▶ **INFORMATION SHOWN**:
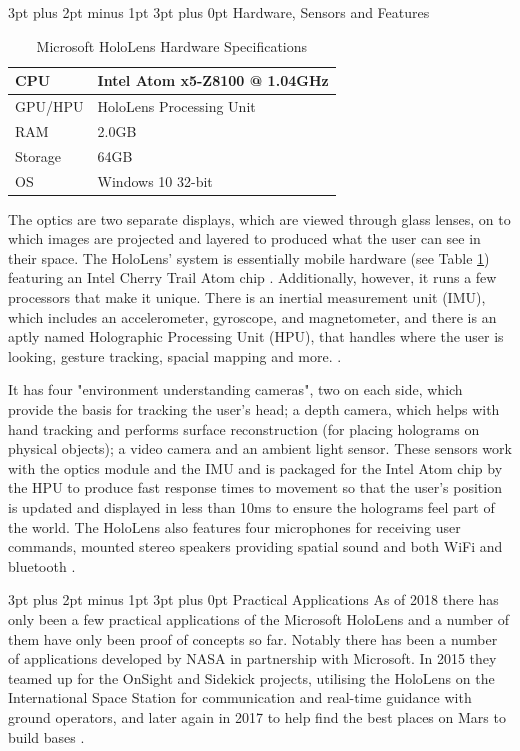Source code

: \documentclass[12pt,a4paper]{article}
\makeatletter
\renewcommand\subsubsection{\@startsection {subsubsection}{1}{0mm} %
	                           {3pt plus 2pt minus 1pt} %
	                           {3pt plus 0pt} %
	                           {\normalfont\bfseries}}
\makeatother
\begin{document}
\subsubsection{Hardware, Sensors and Features}
\begin{table}[!h]
	\renewcommand{\arraystretch}{1.3}
	\caption{Microsoft HoloLens Hardware Specifications}
	\label{hardware}
	\centering
	\begin{tabular}{l|l}
		\toprule
		CPU & Intel Atom x5-Z8100 @ 1.04GHz\\ \hline
		GPU/HPU & HoloLens Processing Unit \\ \hline
		RAM & 2.0GB\\ \hline
		Storage & 64GB\\ \hline
		OS & Windows 10 32-bit\\ \bottomrule
	\end{tabular}
\end{table}
The optics are two separate displays, which are viewed through glass lenses, on to which images are projected and layered to produced what the user can see in their space. The HoloLens' system is essentially mobile hardware (see Table \ref{hardware}) featuring an Intel Cherry Trail Atom chip \cite{rubino16}. Additionally, however, it runs a few processors that make it unique. There is an inertial measurement unit (IMU), which includes an accelerometer, gyroscope, and magnetometer, and there is an aptly named Holographic Processing Unit (HPU), that handles where the user is looking, gesture tracking, spacial mapping and more. \cite{holmdahl15}.

It has four "environment understanding cameras", two on each side, which provide the basis for tracking the user's head; a depth camera, which helps with hand tracking and performs surface reconstruction (for placing holograms on physical objects); a video camera and an ambient light sensor. These sensors work with the optics module and the IMU and is packaged for the Intel Atom chip by the HPU to produce fast response times to movement so that the user's position is updated and displayed in less than 10ms to ensure the holograms feel part of the world. The HoloLens also features four microphones for receiving user commands, mounted stereo speakers providing spatial sound and both WiFi and bluetooth \cite{colaner16}.

\subsubsection{Practical Applications}
As of 2018 there has only been a few practical applications of the Microsoft HoloLens and a number of them have only been proof of concepts so far. Notably there has been a number of applications developed by NASA in partnership with Microsoft. In 2015 they teamed up for the OnSight and Sidekick projects, utilising the HoloLens on the International Space Station for communication and real-time guidance with ground operators, and later again in 2017 to help find the best places on Mars to build bases \cite{nasa15, microsoftnews17}.
\end{document}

▶ **WHAT TO PRODUCE**: Take each line from the preceding material that contains "begin" and copy it.

▶ **SOLUTION TO THIS PROBLEM**:
\begin{document}
\begin{table}[!h]
	\begin{tabular}{l|l}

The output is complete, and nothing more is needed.